In 1976 I gave birth at the NHS City of London Maternity Hospital. I had a midwife who had known me from early pregnancy, who took me into hospital in her own car. The wards were half empty. No surprise, since the contraceptive pill and the Abortion Act meant far fewer births than predicted. The newspapers ran stories of the ‘missing million’ children and how those born in 1976 looked forward to a golden future with a choice of jobs.

Those in the civil service and local authorities, who map out all our lives and farm our tax, did sums, took account, made new plans, affecting us for fifty years. Local authorities started to amalgamate schools to much protest. Hospitals, including the City of London Maternity, were closed. We didn’t need these facilities with such low birth rates. What we needed were more homes, since divorce was easier and single mothers had to have flats and the one-person household was on the rise. Schools, hospitals, even churches became dwellings for the young middle classes. Now, both inflation and house prices were also on the rise, making it almost impossible for that old model of working dad, stay-at-home mother, with two kids to last.

People in charge of pensions spotted another huge problem. Since 1948, it was possible to argue, that everyone knew the way we funded the old age pension was bonkers. It depended on lots of workers paying for pensioners who died within a few years of retirement. By 1979 both political parties sensed disaster but kept quiet, pushing private pensions instead. The National Insurance stamp was simply the gilding on a bad system. Now there would be fewer workers, wouldn’t there? Not if married women went to work, paying tax and their stamp. Many families now needed two wages to finance a mortgage. It was a neat idea, so mother x looked after mother y’s baby and mother y looked after mother x’s baby. Everyone was happy at first but it was a roundabout hard to get off.

Still fewer births but the system got rid of those not up to standard; that saved on care costs. Now all we needed was to lose other people surplus to requirements. It was not that eugenics was mentioned but we couldn’t rely on Asian flu’ every year could we? How about getting them to eat less? That at least would save on food. How long can you survive on less than 2000 calories? (simple statistics show the elderly halve life expectancy by going into care.) Not that anyone sat down and actually planned this of course; no paper trails, no public trials.

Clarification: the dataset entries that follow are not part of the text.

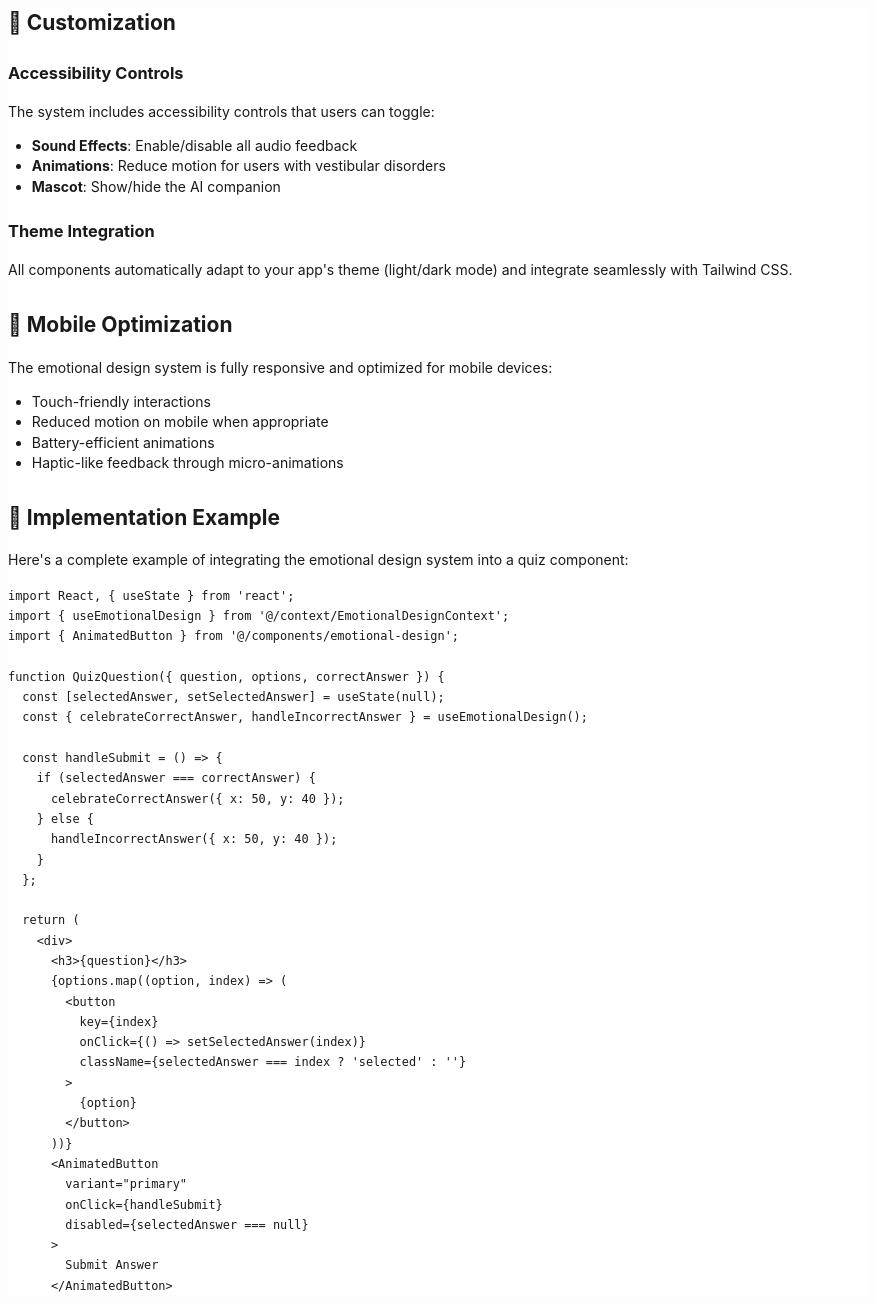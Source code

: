 ## 🎨 Customization

### Accessibility Controls

The system includes accessibility controls that users can toggle:

- **Sound Effects**: Enable/disable all audio feedback
- **Animations**: Reduce motion for users with vestibular disorders
- **Mascot**: Show/hide the AI companion

### Theme Integration

All components automatically adapt to your app's theme (light/dark mode) and integrate seamlessly with Tailwind CSS.

## 📱 Mobile Optimization

The emotional design system is fully responsive and optimized for mobile devices:

- Touch-friendly interactions
- Reduced motion on mobile when appropriate
- Battery-efficient animations
- Haptic-like feedback through micro-animations

## 🔧 Implementation Example

Here's a complete example of integrating the emotional design system into a quiz component:

```tsx
import React, { useState } from 'react';
import { useEmotionalDesign } from '@/context/EmotionalDesignContext';
import { AnimatedButton } from '@/components/emotional-design';

function QuizQuestion({ question, options, correctAnswer }) {
  const [selectedAnswer, setSelectedAnswer] = useState(null);
  const { celebrateCorrectAnswer, handleIncorrectAnswer } = useEmotionalDesign();

  const handleSubmit = () => {
    if (selectedAnswer === correctAnswer) {
      celebrateCorrectAnswer({ x: 50, y: 40 });
    } else {
      handleIncorrectAnswer({ x: 50, y: 40 });
    }
  };

  return (
    <div>
      <h3>{question}</h3>
      {options.map((option, index) => (
        <button
          key={index}
          onClick={() => setSelectedAnswer(index)}
          className={selectedAnswer === index ? 'selected' : ''}
        >
          {option}
        </button>
      ))}
      <AnimatedButton 
        variant="primary" 
        onClick={handleSubmit}
        disabled={selectedAnswer === null}
      >
        Submit Answer
      </AnimatedButton>
```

Mother x and mother y with children at school, worked night shifts at care homes but their own kids wouldn’t stay in their own beds – a daughter got pregnant. The father was still at school, technically, at least. It was left to economic migrants to do most of the care work now, paying taxes and their stamp but they are not robots – they have needs too. Now the birth rate is rising. Not a surprise since most of the new workers are young fertile people.Where are the midwives, the maternity units, the primary schools, the hospitals, even the churches, why did no one foresee this and plan for it all? Meanwhile, millions of civil servants and local authority workers, now so numerous that no political party can challenge them, sigh, contemplating their inflation proof pensions, wondering if mother is safe in that care home and can they afford private school fees?